(Plain-text document sources)
-=-=-
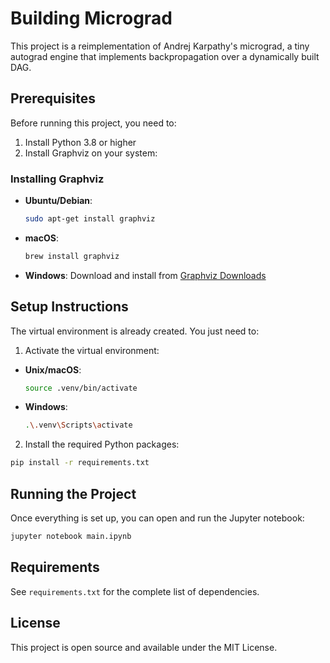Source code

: # Building Micrograd

This project is a reimplementation of Andrej Karpathy's micrograd, a tiny autograd engine that implements backpropagation over a dynamically built DAG.

## Prerequisites

Before running this project, you need to:

1. Install Python 3.8 or higher
2. Install Graphviz on your system:

### Installing Graphviz

- **Ubuntu/Debian**:

  ```bash
  sudo apt-get install graphviz
  ```

- **macOS**:

  ```bash
  brew install graphviz
  ```

- **Windows**:
  Download and install from [Graphviz Downloads](https://graphviz.org/download/)

## Setup Instructions

The virtual environment is already created. You just need to:

1. Activate the virtual environment:

- **Unix/macOS**:

  ```bash
  source .venv/bin/activate
  ```

- **Windows**:
  ```bash
  .\.venv\Scripts\activate
  ```

2. Install the required Python packages:

```bash
pip install -r requirements.txt
```

## Running the Project

Once everything is set up, you can open and run the Jupyter notebook:

```bash
jupyter notebook main.ipynb
```

## Requirements

See `requirements.txt` for the complete list of dependencies.

## License

This project is open source and available under the MIT License.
-=-=-
> [TASK REQUIREMENTS]: The answer must be the line containing "## Running the Project" and every line after it to the end of the data, exactly as written.

> [TASK RESULT]:
## Running the Project

Once everything is set up, you can open and run the Jupyter notebook:

```bash
jupyter notebook main.ipynb
```

## Requirements

See `requirements.txt` for the complete list of dependencies.

## License

This project is open source and available under the MIT License.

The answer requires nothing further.